::: Supplied data :::
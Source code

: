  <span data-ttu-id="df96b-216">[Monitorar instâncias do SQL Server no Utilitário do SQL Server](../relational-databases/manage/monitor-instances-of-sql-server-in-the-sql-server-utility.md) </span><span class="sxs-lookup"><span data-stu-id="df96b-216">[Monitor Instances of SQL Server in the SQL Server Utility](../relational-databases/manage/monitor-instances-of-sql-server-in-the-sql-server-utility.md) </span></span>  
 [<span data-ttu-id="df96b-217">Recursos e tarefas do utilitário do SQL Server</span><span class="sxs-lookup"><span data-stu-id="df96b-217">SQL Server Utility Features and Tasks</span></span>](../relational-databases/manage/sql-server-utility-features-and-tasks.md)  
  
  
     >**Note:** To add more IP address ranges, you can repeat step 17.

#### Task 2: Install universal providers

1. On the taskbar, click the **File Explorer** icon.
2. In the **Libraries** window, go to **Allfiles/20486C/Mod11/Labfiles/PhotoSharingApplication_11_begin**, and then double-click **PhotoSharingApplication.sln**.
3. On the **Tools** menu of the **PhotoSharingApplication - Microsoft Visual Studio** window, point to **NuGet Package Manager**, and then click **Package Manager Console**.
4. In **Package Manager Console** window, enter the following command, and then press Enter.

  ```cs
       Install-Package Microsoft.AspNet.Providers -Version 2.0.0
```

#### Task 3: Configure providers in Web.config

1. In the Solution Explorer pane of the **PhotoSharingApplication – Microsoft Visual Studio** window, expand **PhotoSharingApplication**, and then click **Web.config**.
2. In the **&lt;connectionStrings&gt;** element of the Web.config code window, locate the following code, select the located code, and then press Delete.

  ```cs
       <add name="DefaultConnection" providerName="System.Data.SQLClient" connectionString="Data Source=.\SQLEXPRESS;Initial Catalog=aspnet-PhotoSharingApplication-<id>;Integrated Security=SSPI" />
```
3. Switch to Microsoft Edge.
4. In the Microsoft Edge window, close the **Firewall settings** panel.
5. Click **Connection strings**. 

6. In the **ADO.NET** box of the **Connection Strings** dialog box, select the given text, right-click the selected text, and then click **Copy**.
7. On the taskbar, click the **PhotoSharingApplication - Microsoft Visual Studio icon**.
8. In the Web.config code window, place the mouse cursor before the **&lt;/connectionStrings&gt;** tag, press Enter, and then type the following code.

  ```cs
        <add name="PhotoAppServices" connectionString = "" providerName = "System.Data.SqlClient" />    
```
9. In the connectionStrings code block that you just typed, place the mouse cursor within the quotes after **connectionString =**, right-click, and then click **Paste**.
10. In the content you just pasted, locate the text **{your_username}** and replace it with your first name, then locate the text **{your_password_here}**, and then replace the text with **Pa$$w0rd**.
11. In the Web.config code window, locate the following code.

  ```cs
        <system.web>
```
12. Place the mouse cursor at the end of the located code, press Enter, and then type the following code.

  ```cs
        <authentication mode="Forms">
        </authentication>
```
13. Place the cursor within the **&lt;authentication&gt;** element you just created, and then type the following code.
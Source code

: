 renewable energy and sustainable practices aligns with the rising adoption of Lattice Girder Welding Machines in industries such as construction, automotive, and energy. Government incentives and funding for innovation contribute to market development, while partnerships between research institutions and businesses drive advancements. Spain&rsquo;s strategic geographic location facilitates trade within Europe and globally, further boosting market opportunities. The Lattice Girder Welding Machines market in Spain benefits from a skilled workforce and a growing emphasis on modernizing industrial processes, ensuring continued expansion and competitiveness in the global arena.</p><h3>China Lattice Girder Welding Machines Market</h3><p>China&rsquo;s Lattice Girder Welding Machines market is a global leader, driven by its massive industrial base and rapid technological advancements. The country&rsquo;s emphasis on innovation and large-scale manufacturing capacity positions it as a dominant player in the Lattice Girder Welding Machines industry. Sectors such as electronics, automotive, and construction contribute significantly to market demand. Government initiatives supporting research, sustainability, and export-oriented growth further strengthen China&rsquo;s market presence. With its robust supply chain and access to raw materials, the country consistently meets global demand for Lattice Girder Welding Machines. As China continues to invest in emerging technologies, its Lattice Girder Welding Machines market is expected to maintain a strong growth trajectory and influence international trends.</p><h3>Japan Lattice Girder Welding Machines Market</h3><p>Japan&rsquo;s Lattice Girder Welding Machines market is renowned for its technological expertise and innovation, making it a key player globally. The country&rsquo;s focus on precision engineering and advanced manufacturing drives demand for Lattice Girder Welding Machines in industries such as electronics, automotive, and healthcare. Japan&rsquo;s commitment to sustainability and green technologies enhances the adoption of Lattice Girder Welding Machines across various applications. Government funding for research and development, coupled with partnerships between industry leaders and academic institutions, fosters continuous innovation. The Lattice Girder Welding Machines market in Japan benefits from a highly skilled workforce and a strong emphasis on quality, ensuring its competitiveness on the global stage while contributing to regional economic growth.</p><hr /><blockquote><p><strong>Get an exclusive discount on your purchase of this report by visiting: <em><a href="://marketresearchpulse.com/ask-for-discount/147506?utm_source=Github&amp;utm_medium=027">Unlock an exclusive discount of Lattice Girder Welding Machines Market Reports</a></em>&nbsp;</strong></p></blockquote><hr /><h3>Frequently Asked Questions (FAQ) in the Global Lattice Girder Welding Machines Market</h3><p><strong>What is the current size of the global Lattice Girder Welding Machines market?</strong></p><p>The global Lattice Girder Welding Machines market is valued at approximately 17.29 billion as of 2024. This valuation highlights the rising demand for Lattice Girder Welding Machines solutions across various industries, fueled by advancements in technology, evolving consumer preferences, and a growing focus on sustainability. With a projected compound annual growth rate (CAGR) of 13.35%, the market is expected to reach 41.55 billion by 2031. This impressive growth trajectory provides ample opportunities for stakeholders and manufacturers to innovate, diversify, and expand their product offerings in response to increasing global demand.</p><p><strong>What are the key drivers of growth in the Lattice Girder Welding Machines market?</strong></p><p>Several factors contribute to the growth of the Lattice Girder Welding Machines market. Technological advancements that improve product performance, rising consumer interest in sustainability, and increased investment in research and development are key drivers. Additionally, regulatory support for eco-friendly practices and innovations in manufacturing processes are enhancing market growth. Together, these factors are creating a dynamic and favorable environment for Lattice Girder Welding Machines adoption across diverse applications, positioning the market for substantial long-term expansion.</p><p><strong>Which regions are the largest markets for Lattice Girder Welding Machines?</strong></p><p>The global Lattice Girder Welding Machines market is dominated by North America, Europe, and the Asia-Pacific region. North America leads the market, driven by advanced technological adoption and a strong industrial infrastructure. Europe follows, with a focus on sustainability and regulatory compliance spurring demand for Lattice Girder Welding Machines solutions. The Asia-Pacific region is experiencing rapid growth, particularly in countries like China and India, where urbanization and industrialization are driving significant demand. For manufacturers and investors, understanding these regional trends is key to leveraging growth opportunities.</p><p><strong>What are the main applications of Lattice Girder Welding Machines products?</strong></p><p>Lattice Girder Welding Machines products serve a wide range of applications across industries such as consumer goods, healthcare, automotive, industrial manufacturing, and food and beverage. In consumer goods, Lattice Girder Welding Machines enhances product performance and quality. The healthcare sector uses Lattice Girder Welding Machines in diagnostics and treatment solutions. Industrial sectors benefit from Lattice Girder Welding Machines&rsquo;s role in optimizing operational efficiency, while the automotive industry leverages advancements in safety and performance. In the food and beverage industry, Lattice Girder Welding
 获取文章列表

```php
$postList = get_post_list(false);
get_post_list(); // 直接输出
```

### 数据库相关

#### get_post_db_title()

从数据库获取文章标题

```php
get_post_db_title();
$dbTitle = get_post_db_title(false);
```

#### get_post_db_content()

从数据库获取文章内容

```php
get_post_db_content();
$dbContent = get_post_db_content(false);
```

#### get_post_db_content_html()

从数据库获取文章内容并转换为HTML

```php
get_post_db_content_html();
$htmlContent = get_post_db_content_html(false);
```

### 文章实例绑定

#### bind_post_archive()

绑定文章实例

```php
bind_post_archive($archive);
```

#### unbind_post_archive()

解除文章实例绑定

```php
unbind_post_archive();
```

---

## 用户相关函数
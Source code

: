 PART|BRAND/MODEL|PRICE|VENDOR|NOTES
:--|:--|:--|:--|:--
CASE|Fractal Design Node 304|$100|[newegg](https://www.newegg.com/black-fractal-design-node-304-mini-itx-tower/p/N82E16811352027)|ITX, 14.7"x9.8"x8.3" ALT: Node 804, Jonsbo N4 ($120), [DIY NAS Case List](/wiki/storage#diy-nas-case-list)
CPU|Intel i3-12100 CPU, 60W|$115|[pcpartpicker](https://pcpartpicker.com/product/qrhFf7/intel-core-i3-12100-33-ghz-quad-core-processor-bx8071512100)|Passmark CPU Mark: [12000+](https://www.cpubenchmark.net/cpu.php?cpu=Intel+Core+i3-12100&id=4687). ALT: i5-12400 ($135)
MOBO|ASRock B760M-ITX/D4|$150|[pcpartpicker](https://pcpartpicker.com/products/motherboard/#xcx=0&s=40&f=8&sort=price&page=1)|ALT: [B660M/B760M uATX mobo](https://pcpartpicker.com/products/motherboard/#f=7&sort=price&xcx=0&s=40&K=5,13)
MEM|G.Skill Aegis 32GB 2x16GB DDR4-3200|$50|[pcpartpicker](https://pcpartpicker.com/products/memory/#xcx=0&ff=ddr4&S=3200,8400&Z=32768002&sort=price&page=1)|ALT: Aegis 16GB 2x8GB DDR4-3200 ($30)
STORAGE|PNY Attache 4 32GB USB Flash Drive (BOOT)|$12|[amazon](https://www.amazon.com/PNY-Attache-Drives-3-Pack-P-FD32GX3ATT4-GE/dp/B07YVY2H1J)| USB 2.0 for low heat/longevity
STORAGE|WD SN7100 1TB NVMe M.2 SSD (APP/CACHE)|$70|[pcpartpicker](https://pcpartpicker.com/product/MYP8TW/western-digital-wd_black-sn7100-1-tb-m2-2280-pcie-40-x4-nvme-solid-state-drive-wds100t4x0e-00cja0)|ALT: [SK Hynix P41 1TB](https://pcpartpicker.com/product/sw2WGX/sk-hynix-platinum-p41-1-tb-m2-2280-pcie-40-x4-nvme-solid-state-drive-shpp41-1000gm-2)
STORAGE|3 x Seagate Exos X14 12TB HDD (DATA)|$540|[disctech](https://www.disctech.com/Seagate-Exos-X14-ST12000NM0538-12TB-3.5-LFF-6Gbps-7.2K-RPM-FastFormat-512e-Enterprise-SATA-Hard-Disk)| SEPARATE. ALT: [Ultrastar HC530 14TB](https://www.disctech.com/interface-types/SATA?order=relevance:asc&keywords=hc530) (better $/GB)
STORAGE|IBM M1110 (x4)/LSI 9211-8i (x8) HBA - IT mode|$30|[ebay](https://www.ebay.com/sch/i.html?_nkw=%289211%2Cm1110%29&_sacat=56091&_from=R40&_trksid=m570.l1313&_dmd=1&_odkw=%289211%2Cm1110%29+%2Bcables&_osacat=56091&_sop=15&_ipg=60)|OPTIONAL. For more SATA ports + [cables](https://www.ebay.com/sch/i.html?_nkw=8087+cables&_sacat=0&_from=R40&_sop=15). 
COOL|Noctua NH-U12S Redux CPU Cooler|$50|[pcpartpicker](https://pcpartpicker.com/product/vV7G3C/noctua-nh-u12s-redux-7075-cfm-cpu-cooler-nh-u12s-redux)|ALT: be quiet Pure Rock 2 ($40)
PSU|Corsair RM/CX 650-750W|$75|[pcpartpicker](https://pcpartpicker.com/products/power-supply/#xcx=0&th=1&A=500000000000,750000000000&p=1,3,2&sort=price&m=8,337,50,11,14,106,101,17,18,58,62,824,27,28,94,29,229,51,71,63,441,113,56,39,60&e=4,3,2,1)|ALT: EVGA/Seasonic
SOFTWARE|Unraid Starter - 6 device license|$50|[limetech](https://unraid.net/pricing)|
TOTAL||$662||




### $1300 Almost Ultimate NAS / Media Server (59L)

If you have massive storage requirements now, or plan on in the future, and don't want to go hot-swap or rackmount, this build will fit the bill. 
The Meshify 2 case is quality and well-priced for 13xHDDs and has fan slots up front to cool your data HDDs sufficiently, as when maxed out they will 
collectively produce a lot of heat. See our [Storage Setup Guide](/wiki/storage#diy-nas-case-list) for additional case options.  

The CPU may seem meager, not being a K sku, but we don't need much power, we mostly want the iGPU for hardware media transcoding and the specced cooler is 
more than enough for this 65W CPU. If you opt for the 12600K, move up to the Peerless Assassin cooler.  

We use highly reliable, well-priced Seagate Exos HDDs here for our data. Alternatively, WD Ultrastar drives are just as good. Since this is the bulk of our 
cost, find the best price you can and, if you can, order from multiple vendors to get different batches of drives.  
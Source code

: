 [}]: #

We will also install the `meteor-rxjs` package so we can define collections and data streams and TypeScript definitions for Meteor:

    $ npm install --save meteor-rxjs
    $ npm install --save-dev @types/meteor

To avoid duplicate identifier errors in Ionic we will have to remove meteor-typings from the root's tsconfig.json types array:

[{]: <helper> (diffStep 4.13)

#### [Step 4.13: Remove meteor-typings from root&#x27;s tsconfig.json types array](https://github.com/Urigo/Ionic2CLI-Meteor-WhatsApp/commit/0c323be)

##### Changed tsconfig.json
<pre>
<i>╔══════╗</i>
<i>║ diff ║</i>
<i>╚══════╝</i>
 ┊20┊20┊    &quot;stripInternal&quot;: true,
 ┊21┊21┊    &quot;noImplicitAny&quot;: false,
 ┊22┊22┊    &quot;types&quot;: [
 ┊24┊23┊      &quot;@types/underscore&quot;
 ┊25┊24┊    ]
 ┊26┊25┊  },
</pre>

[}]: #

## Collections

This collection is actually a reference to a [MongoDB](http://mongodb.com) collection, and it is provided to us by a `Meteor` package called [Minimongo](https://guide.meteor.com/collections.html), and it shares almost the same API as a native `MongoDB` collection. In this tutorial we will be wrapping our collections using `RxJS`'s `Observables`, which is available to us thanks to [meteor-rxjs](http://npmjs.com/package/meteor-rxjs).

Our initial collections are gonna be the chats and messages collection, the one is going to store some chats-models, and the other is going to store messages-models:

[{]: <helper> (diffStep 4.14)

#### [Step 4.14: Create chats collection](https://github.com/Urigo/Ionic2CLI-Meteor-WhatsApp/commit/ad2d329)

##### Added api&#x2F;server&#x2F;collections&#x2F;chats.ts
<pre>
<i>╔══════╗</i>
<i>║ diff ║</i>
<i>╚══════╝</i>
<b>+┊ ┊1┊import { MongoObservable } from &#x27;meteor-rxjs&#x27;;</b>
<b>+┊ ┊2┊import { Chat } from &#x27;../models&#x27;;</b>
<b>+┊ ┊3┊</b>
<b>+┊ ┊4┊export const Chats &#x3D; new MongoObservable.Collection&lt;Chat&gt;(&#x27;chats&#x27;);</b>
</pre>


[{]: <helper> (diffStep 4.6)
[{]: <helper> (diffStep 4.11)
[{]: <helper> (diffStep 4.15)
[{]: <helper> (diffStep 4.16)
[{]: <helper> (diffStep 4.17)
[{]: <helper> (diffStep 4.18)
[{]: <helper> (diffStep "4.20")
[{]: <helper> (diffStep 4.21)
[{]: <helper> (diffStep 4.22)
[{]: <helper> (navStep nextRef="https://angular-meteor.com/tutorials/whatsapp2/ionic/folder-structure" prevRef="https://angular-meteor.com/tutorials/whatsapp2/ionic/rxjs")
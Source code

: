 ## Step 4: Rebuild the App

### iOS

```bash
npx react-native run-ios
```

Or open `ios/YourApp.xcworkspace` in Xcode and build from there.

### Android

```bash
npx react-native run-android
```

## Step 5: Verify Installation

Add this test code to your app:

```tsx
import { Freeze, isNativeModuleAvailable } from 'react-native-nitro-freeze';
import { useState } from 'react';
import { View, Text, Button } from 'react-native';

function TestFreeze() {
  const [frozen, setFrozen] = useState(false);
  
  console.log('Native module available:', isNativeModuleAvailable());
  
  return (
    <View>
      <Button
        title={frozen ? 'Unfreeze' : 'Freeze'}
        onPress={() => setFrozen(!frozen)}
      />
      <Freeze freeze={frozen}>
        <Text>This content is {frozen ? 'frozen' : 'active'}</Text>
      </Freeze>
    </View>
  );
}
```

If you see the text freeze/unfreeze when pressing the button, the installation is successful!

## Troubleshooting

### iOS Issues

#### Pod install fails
:::
Work request » Find each line in the data above with the word "models", then copy it.

Answer section »
Our initial collections are gonna be the chats and messages collection, the one is going to store some chats-models, and the other is going to store messages-models:
<b>+┊ ┊2┊import { Chat } from &#x27;../models&#x27;;</b>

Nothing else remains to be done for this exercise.